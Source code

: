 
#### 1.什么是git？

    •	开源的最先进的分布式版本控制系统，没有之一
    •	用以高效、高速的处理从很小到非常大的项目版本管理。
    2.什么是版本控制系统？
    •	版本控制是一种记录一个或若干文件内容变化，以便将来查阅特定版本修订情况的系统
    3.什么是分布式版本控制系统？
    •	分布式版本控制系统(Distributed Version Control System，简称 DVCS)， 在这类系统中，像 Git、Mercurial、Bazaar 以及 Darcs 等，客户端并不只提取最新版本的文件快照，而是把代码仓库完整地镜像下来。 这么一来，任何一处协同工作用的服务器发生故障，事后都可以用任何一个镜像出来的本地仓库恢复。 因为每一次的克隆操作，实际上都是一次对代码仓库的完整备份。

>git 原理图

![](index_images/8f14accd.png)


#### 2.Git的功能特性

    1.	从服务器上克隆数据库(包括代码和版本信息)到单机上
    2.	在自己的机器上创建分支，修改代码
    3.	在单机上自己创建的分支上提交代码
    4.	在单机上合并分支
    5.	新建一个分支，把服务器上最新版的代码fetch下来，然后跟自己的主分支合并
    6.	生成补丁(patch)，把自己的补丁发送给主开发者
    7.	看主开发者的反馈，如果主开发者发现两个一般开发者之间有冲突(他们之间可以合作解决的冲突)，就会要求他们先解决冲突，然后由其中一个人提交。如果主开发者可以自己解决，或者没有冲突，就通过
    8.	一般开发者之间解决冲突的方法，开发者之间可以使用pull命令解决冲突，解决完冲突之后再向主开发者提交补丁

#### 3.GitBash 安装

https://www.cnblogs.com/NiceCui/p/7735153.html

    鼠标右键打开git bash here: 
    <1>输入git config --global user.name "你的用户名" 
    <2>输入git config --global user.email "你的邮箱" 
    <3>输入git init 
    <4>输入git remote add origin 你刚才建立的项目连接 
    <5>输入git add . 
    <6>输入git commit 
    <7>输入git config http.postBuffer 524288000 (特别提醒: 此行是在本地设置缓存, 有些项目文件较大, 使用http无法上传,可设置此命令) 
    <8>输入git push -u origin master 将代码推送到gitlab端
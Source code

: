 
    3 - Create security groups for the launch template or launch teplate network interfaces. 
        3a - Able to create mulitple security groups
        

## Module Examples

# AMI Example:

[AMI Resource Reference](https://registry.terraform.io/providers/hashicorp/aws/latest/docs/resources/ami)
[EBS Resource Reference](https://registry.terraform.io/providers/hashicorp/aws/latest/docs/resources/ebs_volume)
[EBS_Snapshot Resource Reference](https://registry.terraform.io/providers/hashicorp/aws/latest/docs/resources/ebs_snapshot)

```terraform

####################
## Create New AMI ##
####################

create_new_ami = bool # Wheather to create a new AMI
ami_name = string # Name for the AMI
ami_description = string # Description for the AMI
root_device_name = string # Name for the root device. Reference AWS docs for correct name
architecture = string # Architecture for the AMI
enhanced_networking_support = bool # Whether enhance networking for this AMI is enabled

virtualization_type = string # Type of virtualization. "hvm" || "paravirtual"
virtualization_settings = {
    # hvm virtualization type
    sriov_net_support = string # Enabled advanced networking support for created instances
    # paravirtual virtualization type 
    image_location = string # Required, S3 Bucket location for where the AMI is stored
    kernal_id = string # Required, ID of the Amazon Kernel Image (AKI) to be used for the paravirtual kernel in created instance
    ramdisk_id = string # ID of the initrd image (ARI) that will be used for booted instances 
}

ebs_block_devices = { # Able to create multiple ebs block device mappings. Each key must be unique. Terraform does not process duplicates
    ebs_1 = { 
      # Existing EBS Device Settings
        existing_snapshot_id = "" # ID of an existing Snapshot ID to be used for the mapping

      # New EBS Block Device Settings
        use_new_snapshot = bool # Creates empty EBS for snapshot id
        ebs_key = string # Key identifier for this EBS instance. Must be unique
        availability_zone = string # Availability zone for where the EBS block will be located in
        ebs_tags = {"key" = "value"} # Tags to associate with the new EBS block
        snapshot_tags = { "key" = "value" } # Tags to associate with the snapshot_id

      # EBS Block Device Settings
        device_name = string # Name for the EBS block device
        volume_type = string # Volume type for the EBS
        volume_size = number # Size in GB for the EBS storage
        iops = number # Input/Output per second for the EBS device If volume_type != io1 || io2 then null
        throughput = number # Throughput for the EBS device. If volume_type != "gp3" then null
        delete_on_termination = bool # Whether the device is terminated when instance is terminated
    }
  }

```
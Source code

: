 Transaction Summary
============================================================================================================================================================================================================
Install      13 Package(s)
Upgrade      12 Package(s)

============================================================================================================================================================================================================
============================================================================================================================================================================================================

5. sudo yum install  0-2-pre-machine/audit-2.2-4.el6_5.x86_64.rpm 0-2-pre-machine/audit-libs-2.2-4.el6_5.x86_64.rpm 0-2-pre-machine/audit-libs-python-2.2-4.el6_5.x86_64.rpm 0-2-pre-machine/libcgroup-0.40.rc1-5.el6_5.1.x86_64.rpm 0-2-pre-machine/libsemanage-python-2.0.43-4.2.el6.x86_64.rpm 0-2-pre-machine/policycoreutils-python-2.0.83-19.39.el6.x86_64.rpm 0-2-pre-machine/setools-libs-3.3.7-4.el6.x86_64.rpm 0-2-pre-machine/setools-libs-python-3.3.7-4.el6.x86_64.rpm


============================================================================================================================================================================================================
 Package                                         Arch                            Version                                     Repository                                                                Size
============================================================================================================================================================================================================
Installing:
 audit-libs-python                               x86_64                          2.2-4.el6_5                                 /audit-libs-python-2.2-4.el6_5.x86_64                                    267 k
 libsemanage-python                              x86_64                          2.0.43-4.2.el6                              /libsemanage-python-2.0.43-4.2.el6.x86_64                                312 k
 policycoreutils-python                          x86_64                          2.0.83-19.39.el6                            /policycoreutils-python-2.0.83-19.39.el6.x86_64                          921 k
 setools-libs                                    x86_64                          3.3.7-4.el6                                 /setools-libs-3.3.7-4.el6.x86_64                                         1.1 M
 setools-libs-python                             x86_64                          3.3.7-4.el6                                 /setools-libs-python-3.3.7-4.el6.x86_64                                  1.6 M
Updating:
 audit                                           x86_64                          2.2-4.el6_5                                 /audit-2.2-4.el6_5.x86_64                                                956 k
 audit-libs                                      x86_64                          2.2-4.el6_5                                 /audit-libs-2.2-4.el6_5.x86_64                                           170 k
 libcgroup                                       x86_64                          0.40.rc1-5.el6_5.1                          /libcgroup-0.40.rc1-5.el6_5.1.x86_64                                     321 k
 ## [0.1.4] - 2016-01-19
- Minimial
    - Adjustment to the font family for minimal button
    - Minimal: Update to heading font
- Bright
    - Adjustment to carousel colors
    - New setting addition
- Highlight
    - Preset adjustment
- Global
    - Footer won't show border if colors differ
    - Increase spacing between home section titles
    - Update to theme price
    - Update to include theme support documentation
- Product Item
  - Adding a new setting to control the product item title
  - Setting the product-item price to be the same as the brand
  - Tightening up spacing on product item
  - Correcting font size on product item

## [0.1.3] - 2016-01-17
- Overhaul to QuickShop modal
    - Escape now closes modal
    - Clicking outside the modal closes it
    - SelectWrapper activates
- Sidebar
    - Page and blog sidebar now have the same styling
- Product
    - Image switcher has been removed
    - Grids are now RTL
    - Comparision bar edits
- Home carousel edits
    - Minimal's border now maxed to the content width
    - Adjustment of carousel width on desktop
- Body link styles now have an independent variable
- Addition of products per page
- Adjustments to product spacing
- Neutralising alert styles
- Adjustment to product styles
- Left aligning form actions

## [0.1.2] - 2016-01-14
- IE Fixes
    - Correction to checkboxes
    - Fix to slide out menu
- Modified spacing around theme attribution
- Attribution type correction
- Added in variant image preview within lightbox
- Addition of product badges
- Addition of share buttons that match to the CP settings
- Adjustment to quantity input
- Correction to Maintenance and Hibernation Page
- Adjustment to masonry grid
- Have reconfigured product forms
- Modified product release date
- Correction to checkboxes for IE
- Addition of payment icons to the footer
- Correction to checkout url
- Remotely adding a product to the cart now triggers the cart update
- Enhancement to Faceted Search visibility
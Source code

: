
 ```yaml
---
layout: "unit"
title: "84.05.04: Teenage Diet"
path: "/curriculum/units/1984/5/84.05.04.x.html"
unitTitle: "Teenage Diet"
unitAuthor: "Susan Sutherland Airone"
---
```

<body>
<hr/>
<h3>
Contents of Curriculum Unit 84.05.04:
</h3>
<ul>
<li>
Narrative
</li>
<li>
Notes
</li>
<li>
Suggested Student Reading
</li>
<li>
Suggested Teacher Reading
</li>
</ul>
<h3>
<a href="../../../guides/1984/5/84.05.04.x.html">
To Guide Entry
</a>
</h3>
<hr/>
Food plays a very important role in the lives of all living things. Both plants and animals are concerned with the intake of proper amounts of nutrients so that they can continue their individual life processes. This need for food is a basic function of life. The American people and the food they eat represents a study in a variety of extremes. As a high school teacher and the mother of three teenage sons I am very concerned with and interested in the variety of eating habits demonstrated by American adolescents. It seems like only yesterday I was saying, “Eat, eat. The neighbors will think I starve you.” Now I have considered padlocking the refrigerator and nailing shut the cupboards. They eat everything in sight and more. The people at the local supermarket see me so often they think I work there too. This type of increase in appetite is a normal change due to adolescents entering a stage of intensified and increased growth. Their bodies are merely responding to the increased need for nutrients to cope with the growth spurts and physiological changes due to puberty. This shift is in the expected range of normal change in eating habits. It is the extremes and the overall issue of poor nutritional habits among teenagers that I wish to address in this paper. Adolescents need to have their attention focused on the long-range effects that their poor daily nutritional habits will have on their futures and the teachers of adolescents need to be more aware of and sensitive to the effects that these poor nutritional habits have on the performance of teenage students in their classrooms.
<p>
● ● ● ●
▶ [PROBLEM]: Your answer should consist of copies of the lines above that include the string "security".

▶ [OUTPUT OF THE TASK]:
    3 - Create security groups for the launch template or launch teplate network interfaces. 
        3a - Able to create mulitple security groups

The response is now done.